→ **Exercise instructions**:
Please return every line of the records below that contains the word "cite".

→ **Stored data**:

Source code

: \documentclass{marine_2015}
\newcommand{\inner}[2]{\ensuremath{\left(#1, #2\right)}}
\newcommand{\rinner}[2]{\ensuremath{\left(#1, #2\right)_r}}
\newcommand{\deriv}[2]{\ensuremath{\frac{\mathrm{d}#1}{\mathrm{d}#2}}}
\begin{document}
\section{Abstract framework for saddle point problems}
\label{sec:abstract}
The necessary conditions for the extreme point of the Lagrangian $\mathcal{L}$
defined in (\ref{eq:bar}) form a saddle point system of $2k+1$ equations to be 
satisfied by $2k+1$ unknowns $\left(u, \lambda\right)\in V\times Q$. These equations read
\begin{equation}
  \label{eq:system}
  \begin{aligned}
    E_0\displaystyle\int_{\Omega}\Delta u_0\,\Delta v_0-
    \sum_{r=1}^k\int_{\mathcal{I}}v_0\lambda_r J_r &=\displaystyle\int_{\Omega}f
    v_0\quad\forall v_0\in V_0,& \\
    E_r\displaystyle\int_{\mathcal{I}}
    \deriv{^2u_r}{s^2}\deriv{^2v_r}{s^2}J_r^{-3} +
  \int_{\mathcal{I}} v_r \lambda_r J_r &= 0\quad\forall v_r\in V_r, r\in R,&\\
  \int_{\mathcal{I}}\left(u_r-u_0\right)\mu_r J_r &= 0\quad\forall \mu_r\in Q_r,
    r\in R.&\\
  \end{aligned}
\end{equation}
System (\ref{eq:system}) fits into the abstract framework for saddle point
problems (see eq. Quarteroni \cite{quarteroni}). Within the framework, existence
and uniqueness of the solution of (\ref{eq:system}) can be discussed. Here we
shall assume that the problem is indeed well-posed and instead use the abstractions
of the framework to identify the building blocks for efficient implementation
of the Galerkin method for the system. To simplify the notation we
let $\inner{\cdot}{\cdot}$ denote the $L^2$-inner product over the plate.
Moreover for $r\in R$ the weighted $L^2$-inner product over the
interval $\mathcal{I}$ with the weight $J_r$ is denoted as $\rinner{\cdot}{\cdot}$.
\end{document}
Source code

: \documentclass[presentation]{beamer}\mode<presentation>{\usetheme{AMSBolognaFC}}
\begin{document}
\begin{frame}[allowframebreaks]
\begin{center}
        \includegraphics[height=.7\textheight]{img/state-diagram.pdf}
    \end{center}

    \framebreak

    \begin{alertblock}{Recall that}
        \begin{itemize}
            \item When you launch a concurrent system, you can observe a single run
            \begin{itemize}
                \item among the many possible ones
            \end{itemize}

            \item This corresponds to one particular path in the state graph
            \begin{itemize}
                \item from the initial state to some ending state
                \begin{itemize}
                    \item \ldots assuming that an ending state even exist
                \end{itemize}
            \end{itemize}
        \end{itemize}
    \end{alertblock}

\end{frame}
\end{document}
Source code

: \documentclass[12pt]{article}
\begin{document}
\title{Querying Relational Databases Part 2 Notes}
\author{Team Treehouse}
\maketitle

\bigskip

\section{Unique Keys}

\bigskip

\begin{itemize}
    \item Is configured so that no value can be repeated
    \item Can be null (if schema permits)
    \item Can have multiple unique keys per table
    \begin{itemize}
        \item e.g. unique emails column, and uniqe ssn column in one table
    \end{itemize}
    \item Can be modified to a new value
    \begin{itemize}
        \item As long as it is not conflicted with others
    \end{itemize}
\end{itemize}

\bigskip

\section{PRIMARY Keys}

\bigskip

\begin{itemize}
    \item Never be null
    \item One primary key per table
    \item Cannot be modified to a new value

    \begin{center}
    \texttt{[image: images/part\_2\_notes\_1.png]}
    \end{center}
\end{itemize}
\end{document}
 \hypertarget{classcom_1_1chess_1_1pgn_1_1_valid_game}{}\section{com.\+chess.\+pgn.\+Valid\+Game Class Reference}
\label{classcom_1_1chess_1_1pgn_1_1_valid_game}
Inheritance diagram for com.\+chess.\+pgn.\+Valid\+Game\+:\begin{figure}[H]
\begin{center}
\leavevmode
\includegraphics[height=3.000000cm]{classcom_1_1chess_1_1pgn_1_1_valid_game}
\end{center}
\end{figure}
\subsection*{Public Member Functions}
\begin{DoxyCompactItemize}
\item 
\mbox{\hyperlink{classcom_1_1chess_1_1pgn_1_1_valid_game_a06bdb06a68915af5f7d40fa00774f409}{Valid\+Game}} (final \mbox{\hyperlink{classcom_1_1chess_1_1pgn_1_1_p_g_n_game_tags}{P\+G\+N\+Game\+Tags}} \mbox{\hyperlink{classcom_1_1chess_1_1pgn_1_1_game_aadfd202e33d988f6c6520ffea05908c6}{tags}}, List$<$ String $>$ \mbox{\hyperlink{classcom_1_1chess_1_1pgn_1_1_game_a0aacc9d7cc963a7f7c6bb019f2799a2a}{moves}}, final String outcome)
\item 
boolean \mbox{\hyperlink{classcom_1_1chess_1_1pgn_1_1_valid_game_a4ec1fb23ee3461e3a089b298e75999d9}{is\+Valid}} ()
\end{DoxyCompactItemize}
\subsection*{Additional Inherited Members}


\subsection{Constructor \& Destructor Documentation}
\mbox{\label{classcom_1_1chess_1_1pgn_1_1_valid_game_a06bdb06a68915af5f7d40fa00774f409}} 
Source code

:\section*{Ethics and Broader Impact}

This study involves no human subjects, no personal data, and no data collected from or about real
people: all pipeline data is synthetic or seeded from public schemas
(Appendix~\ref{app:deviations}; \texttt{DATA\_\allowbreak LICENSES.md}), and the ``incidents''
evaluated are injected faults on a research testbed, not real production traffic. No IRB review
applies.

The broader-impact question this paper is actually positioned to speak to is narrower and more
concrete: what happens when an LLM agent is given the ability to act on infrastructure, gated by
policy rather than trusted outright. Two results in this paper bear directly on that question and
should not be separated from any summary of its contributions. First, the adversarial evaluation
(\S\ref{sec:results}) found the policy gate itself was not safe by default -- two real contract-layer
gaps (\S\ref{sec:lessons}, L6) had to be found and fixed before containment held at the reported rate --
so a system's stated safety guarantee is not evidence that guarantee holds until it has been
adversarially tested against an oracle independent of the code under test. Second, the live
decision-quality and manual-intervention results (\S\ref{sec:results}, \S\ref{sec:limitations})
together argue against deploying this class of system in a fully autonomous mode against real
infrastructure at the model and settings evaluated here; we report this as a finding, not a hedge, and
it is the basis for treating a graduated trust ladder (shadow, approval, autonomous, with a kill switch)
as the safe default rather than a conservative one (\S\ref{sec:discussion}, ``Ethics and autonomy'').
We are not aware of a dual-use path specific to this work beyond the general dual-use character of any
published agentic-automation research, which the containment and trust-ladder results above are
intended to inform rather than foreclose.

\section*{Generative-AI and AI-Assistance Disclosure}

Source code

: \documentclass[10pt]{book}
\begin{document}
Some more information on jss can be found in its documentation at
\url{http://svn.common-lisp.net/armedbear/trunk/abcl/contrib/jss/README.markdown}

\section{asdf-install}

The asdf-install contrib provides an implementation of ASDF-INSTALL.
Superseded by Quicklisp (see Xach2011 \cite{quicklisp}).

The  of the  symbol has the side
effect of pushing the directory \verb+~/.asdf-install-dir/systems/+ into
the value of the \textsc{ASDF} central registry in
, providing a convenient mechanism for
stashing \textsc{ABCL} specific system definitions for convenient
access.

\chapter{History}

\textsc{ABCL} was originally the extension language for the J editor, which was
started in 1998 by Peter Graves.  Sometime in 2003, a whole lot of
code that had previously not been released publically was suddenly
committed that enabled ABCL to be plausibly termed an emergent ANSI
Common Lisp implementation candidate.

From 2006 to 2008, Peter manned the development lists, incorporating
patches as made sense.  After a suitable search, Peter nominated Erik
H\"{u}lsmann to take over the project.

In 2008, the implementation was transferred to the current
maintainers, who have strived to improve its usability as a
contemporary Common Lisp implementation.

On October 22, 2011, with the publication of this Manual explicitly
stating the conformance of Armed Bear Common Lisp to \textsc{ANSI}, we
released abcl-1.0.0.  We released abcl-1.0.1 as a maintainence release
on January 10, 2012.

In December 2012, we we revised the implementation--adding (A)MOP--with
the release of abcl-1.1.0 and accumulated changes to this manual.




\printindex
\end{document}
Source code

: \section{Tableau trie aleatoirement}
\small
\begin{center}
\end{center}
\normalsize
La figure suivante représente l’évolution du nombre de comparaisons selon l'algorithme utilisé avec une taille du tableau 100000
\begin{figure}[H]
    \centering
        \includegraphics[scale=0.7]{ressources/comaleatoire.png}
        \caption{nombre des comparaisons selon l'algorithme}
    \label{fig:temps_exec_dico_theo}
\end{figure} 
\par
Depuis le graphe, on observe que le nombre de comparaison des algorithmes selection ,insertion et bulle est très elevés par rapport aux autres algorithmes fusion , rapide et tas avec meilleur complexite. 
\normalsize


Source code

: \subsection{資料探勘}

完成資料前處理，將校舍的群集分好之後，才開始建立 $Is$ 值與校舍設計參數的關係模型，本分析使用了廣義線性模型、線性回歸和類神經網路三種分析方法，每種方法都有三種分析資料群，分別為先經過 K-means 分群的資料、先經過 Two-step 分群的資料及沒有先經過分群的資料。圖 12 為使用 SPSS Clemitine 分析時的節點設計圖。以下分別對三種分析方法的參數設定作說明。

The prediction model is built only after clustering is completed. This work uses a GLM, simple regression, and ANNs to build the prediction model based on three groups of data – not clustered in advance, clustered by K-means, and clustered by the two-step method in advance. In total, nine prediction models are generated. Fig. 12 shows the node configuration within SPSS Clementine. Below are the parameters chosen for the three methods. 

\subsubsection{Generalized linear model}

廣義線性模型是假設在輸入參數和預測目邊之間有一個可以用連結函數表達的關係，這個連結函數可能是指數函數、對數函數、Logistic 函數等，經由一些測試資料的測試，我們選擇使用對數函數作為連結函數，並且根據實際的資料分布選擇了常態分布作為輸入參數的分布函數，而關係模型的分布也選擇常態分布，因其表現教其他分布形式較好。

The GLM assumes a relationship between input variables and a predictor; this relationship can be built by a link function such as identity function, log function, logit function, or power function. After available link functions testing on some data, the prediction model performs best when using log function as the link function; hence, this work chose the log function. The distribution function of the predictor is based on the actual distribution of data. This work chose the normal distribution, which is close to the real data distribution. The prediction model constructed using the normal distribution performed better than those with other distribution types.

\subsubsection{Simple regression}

→ **Problem solution**:
problems (see eq. Quarteroni \cite{quarteroni}). Within the framework, existence
Superseded by Quicklisp (see Xach2011 \cite{quicklisp}).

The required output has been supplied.